Dorothy Ainsworth Examines Immunotherapy for Treatment of COPD
Earlier Zweig funding allowed Ainsworth (left) to record for the first time the electrical activity in animal diaphragms during high intensity exercise.
As a child, Dorothy Ainsworth, DVM, MS, PhD, Dipl ACVIM, wanted to be a riding instructor. These days, her expertise has far surpassed her early aspirations but still largely center on the horse. She is a highly valued instructor at the College of Veterinary Medicine at Cornell, where she was just honored by the 1998 graduating class as the 1998-99 Norden Distinguished Teacher. She also is a pioneering researcher working on ways to unravel the complexities of the respiratory physiology of the horse in efforts to determine why thousands of athletic horses are unable to perform to their potential.
Ainsworth, a large-animal pulmonologist, is an associate professor of medicine in the department of clinical sciences and section chief of large-animal medicine in the Equine and Farm Animal Hospitals at Cornell. Several years ago she discovered that claims that the diaphragm played only a minor role in the generation of air flow patterns in animals was wrong. Through a series of very technically difficult experiments with dogs, and later with horses, Ainsworth recorded for the first time the diaphragm's electrical activity in an animal during high intensity exercise. These experiments were partially funded by the Zweig Memorial Fund.
"We think that allergen desensitization through immunotherapy just may be a viable and safe treatment option for COPD in all kinds of horses, including racehorses."
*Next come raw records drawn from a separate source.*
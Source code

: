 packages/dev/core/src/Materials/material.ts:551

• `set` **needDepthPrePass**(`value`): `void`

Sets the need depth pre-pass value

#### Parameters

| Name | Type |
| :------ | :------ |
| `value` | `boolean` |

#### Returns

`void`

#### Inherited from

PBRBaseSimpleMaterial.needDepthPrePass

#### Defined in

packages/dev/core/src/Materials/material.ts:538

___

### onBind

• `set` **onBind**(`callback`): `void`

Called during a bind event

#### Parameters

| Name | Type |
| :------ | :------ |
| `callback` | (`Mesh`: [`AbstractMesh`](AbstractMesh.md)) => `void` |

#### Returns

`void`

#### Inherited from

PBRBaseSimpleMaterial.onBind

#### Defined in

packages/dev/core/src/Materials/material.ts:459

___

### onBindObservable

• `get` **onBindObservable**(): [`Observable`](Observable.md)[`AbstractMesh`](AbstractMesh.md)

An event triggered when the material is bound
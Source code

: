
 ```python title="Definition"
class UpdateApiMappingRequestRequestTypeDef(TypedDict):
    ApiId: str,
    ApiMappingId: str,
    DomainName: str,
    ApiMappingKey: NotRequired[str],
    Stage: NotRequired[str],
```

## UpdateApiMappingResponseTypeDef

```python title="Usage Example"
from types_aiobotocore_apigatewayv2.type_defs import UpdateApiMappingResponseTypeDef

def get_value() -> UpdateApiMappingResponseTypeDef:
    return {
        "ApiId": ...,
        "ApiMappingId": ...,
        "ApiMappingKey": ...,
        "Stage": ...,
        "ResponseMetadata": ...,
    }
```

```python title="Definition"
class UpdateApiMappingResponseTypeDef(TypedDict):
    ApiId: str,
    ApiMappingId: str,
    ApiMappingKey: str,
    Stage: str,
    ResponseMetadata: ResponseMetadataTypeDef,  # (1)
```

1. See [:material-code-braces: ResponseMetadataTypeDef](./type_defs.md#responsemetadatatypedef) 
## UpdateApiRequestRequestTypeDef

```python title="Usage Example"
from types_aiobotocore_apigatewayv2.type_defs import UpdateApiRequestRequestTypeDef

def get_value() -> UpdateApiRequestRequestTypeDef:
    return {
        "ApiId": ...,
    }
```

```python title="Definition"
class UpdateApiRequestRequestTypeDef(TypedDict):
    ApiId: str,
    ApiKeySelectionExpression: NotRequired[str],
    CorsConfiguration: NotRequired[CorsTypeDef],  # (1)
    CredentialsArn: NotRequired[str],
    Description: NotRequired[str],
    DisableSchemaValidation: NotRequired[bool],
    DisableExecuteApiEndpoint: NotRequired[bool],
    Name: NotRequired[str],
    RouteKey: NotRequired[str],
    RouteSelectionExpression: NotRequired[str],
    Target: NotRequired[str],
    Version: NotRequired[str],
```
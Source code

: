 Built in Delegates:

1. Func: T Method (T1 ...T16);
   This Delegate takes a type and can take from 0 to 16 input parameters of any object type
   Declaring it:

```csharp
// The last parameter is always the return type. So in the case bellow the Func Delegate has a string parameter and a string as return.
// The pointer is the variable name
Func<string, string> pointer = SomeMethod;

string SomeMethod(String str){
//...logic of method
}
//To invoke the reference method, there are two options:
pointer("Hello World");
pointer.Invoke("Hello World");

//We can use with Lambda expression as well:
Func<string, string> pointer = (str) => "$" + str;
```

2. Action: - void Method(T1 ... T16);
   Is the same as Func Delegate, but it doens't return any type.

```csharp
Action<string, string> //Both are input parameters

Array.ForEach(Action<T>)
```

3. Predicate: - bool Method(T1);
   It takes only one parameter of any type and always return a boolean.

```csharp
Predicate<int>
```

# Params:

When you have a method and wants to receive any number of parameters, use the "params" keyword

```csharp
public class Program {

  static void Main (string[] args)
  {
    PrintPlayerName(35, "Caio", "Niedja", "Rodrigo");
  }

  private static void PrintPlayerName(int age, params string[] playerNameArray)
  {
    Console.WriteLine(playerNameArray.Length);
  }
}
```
We showed that the diaphragm is, indeed, an important and active muscle in exercise and that it probably does not normally fatigue despite the development of severe arterial hypoxemia and hypercapnia, says Ainsworth. Her diaphragm work has made it possible to evaluate diaphragm function in the horse for the first time and to study under what circumstances the diaphragm fatigues.
Ainsworth's Zweig research is now turning to chronic obstructive pulmonary disease (COPD), commonly known as "heaves."
"COPD is a common disorder of horses in the northeast and midwest who are fed hay diets and stabled indoors," she explains. "Affected horses exhibit a chronic cough, nasal discharge, and an accentuated abdominal breathing effort referred to as a 'heave'."
One mode of treating affected horses is to try to keep the animals outdoors so they won't be exposed as often to inhaled environmental allergens contained within feedstuffs or bedding; researchers believe these allergens trigger an immune-mediated inflammatory reaction within the lower airways, much like asthma in humans. For numerous reasons, however, owners don't like to keep their horses outside 24 hours a day.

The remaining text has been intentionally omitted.